“Robert Card had evidence of traumatic brain injury. In the white matter, the nerve fibers that allow for communication between different areas of the brain, there was significant degeneration, axonal and myelin loss, inflammation, and small blood vessel injury,” lead author Ann McKee said in a statement issued by the family and the Concussion Legacy Foundation.
The family apologized for the attack and said they hoped that publicizing the findings of the scan might help “prevent future tragedies.”
The findings align with previous studies on the effects of blast injuries, McKee said. Card was a firearms instructor and worked at an Army hand grenade training range, where he may have been exposed to thousands of blasts, the statement said.
“While I cannot say with certainty that these pathological findings underlie Mr. Card’s behavioral changes in the last 10 months of life, based on our previous work, brain injury likely played a role in his symptoms,” she continued.
e; on the subject of soldiers getting TBIs from blasts during training, it’s still a big problem as of November 2023
Special Operations troops were training with rocket launchers again.
Each operator held a launch tube on his shoulder, a few inches from his head, then took aim and sent a rocket flying at 500 miles an hour. And each launch sent a shock wave whipping through every cell in the operator’s brain.
For generations, the military assumed that this kind of blast exposure was safe, even as evidence mounted that repetitive blasts may do serious and lasting harm.
In recent years, Congress, pressed by veterans who were exposed to these shock waves, has ordered the military to set safety limits and start tracking troops’ exposure. In response, the Pentagon created a sprawling Warfighter Brain Health Initiative to study the issue, gather data and propose corrective strategies. And last year, for the first time, it set a threshold above which a weapon blast is considered hazardous.
Despite the order, though, things have hardly changed on the ground. Training continues largely as it did before. Troops say they see little being done to limit or track blast exposure. And weapons like shoulder-fired rockets that are known to deliver a shock wave well above the safety threshold are still in wide use.
The disconnect fits a pattern that has repeated for more than a decade: Top leaders talk of the importance of protecting troops’ brains, but the military fails to take practical steps to ensure safety.
Music has nowhere near the same ‘impulse’. The shockwave from an explosion has the presure jump from atmospheric to massive in an incredibly short timeframe, before falling back over maybe a few tens of milliseconds. It’s this sharp transition that’s likely to be causing the damage, but as I said, there’s not enough research in the area.
Interestingly I’ve just come across a https://www.ncbi.nlm.nih.gov/pmc/articles/PMC5483448/ showing DNA and structural damage to the brain from exposure to loud noise, so it’s not just blasts that’ll do it.

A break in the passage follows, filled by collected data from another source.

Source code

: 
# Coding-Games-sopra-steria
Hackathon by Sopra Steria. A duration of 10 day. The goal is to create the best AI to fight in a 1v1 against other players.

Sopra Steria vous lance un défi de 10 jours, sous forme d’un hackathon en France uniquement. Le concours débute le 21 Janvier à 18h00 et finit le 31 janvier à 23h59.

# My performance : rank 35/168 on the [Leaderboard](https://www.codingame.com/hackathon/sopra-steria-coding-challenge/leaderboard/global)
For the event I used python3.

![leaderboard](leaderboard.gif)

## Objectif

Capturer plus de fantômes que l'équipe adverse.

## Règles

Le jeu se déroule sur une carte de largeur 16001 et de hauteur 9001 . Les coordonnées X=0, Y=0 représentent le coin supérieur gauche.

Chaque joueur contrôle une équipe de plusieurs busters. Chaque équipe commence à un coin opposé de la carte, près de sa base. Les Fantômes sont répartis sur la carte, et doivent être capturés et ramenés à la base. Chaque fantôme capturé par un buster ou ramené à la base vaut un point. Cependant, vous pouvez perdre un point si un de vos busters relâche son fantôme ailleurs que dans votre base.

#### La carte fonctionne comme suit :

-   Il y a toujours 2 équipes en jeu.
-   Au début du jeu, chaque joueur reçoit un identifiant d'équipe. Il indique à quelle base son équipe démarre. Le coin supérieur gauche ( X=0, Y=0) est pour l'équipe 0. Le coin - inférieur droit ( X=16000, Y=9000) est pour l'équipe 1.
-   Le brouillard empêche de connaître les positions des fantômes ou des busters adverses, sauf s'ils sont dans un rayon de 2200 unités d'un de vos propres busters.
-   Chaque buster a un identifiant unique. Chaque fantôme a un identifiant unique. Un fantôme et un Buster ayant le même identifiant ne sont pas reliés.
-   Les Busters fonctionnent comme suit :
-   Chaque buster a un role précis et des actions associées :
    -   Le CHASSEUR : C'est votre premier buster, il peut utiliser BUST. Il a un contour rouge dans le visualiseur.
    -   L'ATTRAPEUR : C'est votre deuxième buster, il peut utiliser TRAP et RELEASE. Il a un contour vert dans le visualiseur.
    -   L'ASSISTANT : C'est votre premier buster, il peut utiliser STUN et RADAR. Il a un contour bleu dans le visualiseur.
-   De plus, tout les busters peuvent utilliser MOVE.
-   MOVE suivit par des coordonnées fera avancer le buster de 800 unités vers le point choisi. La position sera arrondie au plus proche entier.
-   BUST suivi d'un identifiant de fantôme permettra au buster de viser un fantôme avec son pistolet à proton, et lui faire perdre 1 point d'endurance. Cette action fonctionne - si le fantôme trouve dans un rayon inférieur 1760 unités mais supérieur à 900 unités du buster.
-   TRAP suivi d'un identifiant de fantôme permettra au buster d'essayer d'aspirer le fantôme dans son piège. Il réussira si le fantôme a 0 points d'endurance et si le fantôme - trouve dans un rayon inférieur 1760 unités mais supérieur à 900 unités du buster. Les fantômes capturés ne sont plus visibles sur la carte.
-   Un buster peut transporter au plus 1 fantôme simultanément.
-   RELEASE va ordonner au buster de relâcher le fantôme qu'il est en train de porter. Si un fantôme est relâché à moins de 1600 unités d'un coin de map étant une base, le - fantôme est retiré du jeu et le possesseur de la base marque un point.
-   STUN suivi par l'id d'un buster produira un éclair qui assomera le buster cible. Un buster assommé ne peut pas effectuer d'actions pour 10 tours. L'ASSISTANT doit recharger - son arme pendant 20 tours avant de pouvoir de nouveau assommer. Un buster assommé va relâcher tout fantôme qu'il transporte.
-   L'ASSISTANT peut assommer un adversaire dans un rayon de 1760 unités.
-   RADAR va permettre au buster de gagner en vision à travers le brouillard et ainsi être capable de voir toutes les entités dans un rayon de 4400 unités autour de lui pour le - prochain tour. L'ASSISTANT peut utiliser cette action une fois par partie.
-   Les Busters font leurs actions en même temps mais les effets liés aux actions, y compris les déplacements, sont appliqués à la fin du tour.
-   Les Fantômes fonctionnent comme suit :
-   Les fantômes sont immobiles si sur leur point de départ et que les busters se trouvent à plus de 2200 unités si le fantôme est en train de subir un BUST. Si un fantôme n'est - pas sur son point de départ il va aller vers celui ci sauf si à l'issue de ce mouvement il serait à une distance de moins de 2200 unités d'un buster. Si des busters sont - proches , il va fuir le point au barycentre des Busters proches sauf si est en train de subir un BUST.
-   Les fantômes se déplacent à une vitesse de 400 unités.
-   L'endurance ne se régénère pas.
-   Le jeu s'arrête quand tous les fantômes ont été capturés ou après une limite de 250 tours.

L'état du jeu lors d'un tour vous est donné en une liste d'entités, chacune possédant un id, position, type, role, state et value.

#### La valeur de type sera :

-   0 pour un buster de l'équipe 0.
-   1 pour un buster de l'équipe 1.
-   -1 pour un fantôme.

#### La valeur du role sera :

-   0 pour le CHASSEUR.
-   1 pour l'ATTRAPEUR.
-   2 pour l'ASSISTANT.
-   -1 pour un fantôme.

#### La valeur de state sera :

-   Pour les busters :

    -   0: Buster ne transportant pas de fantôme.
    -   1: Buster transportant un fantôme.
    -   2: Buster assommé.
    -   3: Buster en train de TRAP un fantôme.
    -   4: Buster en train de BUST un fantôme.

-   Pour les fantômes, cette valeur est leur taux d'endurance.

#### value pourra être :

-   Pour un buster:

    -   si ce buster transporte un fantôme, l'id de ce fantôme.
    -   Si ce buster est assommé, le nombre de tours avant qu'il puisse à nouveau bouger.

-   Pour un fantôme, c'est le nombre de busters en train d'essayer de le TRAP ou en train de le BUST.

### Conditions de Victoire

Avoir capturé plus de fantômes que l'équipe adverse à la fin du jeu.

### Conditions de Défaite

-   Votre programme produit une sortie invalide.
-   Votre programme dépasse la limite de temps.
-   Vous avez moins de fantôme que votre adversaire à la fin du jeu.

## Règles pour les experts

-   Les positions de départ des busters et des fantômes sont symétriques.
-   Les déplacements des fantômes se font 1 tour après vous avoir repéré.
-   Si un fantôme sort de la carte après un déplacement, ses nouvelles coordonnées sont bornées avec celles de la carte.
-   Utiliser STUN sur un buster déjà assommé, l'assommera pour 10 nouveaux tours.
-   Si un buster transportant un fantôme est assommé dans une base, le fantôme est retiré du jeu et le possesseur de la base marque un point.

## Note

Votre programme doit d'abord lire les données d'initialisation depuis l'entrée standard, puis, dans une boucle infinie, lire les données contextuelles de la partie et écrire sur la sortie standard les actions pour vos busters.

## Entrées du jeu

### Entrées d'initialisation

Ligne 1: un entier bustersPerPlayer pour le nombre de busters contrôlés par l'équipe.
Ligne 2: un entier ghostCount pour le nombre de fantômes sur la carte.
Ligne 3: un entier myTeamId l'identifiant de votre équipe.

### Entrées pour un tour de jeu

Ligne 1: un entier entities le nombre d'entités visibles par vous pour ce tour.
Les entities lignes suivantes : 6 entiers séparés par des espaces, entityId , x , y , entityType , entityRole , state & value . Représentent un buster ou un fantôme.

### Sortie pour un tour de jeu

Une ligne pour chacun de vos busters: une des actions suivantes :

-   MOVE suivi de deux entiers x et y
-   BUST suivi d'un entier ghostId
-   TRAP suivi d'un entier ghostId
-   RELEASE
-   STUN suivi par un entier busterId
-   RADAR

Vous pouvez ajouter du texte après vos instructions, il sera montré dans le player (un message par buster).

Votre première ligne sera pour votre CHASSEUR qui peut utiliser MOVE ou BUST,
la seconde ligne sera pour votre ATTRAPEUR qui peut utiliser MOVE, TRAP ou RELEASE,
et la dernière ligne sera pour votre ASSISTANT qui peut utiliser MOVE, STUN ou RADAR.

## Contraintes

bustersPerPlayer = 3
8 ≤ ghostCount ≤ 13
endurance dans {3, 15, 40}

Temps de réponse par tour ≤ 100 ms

We’re really only just starting to realise all the ways we can damage our brains, I suspect there is a lot more surprising science to come.
Interesting. I know very little about fluid dynamics. This paper is also right in the vein of what I was thinking about. I spent a lot of my youth skanking and raving and a lot of my adult life… also skanking and raving. I have probably done a shit ton of damage to myself.